The results of this work also show the concurrent validity of the reduced scale of 16 items, which showed a high correlation with the full scale of 32 items. Levy's corrected correlation and the Gower index revealed high concurrence between both forms, with values above 0.90. These results are slightly higher than those obtained in other studies that also showed a high degree of agreement between long and short forms of such scales (Gogol et al., 2014; Lafontaine et al., 2016).

The high values of the reliability coefficients, estimated according to the assumptions of the SEM model used, are also striking for both the long and short whole scales and subscales. These values were higher than 0.90 and reached values of 0.98 and 0.97 for the whole scales. The Congeneric Correlated Factors procedure (Cho, 2016) was applied in consideration of there being different factor loadings to obtain the values of multidimensional reliability coefficients apart from Cronbach's alpha, which supposes that all factor loadings are equal (i.e., tau-equivalents), and thus underestimates the reliability.

On the other hand, the results also showed moderate, significant correlations between both the long and short versions of the scale with academic performance, taking individual and aggregate data in classes or sections.

The evidence in support of student evaluations of teaching as a measure of teachers' instruction effectiveness comes from studies showing correlations between measures of student evaluation and student achievement, a strong test for criterion validity.

The results obtained with aggregate data, taking the section as the unit of analysis, showed a moderate and statistically significant correlation (0.26) between student ratings and final performance. This result is expected from studies of instructors' teaching effectiveness, in which it is considered that multisection studies are more appropriate for apprehending the true relationship between student evaluations of teaching and academic performance (Cohen, 1981; Uttl et al., 2017).

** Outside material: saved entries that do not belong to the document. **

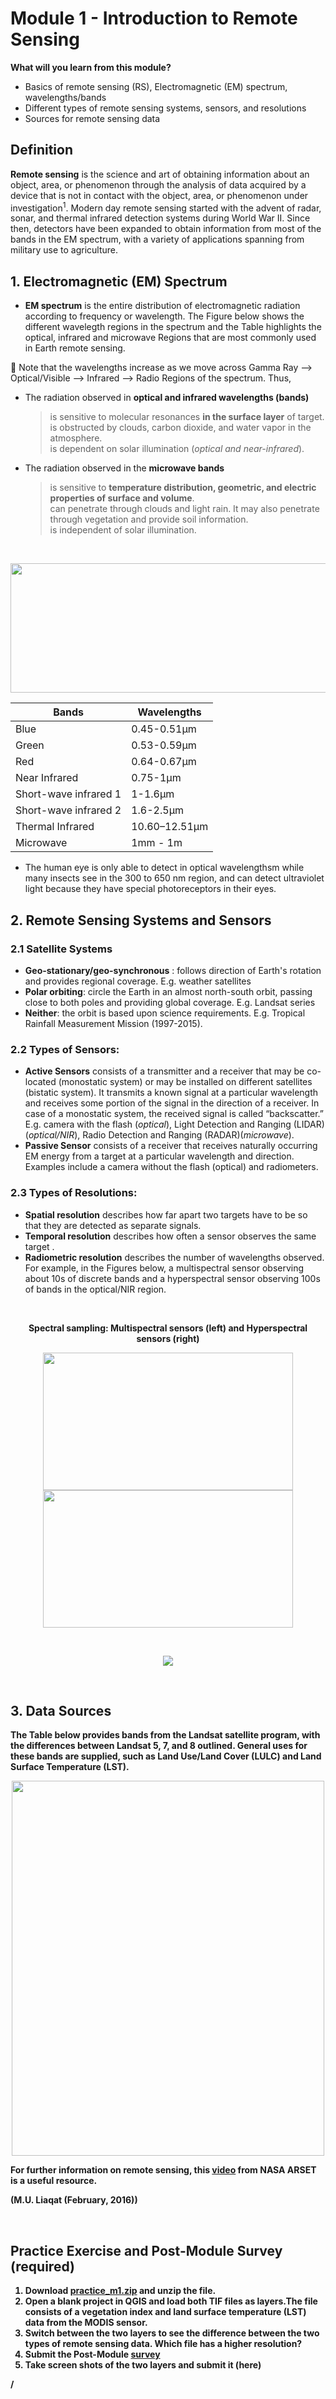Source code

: # Module 1 - Introduction to Remote Sensing

**What will you learn from this module?**

- Basics of remote sensing (RS), Electromagnetic (EM) spectrum, wavelengths/bands
- Different types of remote sensing systems, sensors, and resolutions
- Sources for remote sensing data

## Definition
**Remote sensing** is the science and art of obtaining information about an object, area, or phenomenon through the analysis of data acquired by a device that is not in contact with the object, area, or phenomenon under investigation<sup>1</sup>. Modern day remote sensing started with the advent of radar, sonar, and thermal infrared detection systems during World War II. Since then, detectors have been expanded to obtain information from most of the bands in the EM spectrum, with a variety of applications spanning from military use to agriculture. 

## 1. Electromagnetic (EM) Spectrum 

- **EM spectrum** is the entire distribution of electromagnetic radiation according to frequency or wavelength. The Figure below shows the different wavelegth regions in the spectrum and the Table highlights the optical, infrared and microwave Regions that are most commonly used in Earth remote sensing. 

:pushpin: Note that the wavelengths increase as we move across Gamma Ray --> Optical/Visible --> Infrared --> Radio Regions of the spectrum. Thus,
   - The radiation observed in **optical and infrared wavelengths (bands)** 
       > is sensitive to molecular resonances **in the surface layer** of target.<br>
       > is obstructed by clouds, carbon dioxide, and water vapor in the atmosphere.<br>
       > is dependent on solar illumination (_optical and near-infrared_).<br>
    
   - The radiation observed in the **microwave bands** 
      > is sensitive to **temperature distribution, geometric, and electric properties of surface and volume**. <br>
      > can penetrate through clouds and light rain. It may also penetrate through vegetation and provide soil information.<br>
      > is independent of solar illumination.<br>

<br>
<p align="center">
 <img width="604" height="207" src="https://user-images.githubusercontent.com/87503837/132062813-8bd2faa0-336c-4fc7-b3f1-f8ae62822e9b.png">
</p>

<div align="center">

 
|         Bands            |     Wavelengths      |
|--------------------------|----------------------|
|   Blue                   |     0.45-0.51µm      |
|   Green                  |     0.53-0.59µm      |
|   Red                    |     0.64-0.67µm      |
|   Near Infrared          |     0.75-1µm         |
|   Short-wave infrared 1  |     1-1.6µm          |
|   Short-wave infrared 2  |     1.6-2.5µm        |
|   Thermal Infrared       |     10.60–12.51µm    |
|   Microwave              |     1mm - 1m         |
 
</div>

- The human eye is only able to detect in optical wavelengthsm while many insects see in the 300 to 650 nm region, and can detect ultraviolet light because   they have special photoreceptors in their eyes.   


## 2. Remote Sensing Systems and Sensors

### 2.1 Satellite Systems <br>
-	**Geo-stationary/geo-synchronous** : follows direction of Earth's rotation and provides regional coverage. E.g. weather satellites <br>
-	**Polar orbiting**: circle the Earth in an almost north-south orbit, passing close to both poles and providing global coverage. E.g. Landsat series <br>
-	**Neither**: the orbit is based upon science requirements. E.g. Tropical Rainfall Measurement Mission (1997-2015). <br>

### 2.2 Types of Sensors: <br>
- **Active Sensors** consists of a transmitter and a receiver that may be co-located (monostatic system) or may be installed on different satellites (bistatic system). It transmits a known signal at a particular wavelength and receives some portion of the signal in the direction of a receiver. In case of a monostatic system, the received signal is called “backscatter.” E.g. camera with the flash (_optical_), Light Detection and Ranging (LIDAR) (_optical/NIR_), Radio Detection and Ranging (RADAR)(_microwave_). <br>
- **Passive Sensor** consists of a receiver that receives naturally occurring EM energy from a target at a particular wavelength and direction. Examples include a camera without the flash (optical) and radiometers.

### 2.3 Types of Resolutions: <br>
- **Spatial resolution** describes how far apart two targets have to be so that they are detected as separate signals.<br>
- **Temporal resolution** describes how often a sensor observes the same target . <br>
- **Radiometric resolution** describes the number of wavelengths observed. For example, in the Figures below, a multispectral sensor observing about 10s of discrete bands and a hyperspectral sensor observing 100s of bands in the optical/NIR region.<br>
 
<br/>

<p align="center"> <b>Spectral sampling: Multispectral sensors (left) and Hyperspectral sensors (right)<b> <p>

<p align="center"> 
<img src="https://user-images.githubusercontent.com/87503837/133636464-24493df3-1c5d-405f-b7ec-10fe64cec5e7.png" width="400" height="220"><img src="https://user-images.githubusercontent.com/87503837/133636485-93336e1a-214b-4897-b1ca-c1206879b4e1.png" width="400" height="220"> 
 </p>

<br/>

<p align="center"> 
  <img src = "https://user-images.githubusercontent.com/87503837/130195843-a8aea0e9-def9-40c4-80ce-b562fd56e918.png"/>
</p> <br/>

## 3. Data Sources
   
The Table below provides bands from the Landsat satellite program, with the differences between Landsat 5, 7, and 8 outlined. General uses for these bands are supplied, such as Land Use/Land Cover (LULC) and Land Surface Temperature (LST).

<p align="center">
<img src="https://user-images.githubusercontent.com/84922404/134026792-d1f488cd-3630-4266-ad2f-ed7062e52982.png" width="500" height="600">
</p>

For further information on remote sensing, this [video](https://www.youtube.com/watch?v=qiqUAlJK4vI) from NASA ARSET is a useful resource.

(M.U. Liaqat (February, 2016))

</p> <br/>

## Practice Exercise and Post-Module Survey (required)

1. Download [practice_m1.zip](https://github.com/SERVIR-WA/GALUP/files/7490402/practice_m1.zip) and unzip the file. 
2. Open a blank project in QGIS and load both TIF files as layers.The file consists of a vegetation index and land surface temperature (LST) data from the MODIS sensor. 
3. Switch between the two layers to see the difference between the two types of remote sensing data. Which file has a higher resolution? 
4. Submit the Post-Module [survey](https://ufl.qualtrics.com/jfe/form/SV_9ulL78WT64RMm1M)
5. Take screen shots of the two layers and submit it (here)

/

However, the relationship of the students' evaluation of teaching with their academic performance is lower than that found in some previous meta-analytic studies (Cohen, 1981), but higher than that found in the meta-analysis of Uttl et al. (2017) of the studies published to that date, when small study size effects and prior academic achievement were considered. Taken together, the results demonstrated the good psychometric qualities of the Teacher Evaluation Questionnaire of the National Polytechnic School and its construct and criterion validity, as well as its high reliability. In addition, the psychometric indices of the short version of this scale suggest the possibility of developing short scales of three or four items that are equally reliable and valid.

In addition, the relationships obtained between the long and short versions of the new instrument with academic performance have practical implications for teacher teaching. This instrument may help teachers to adapt their teaching to student needs and preferences in the context of specific characteristics of polytechnic studies.

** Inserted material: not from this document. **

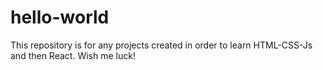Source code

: # hello-world
This repository is for any projects created in order to learn HTML-CSS-Js and then React. Wish me luck!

However, we must not lose sight of the open controversy between students' perceptions of the quality of the teaching, or perceptions of leaning, and their actual learning. In the context of STEM -Science, Technology, Engineering and Mathematics—instruction Deslauriers et al. (2019) find that students in active classrooms learned more, but their perception of learning was lower than that of their peers in passive instruction.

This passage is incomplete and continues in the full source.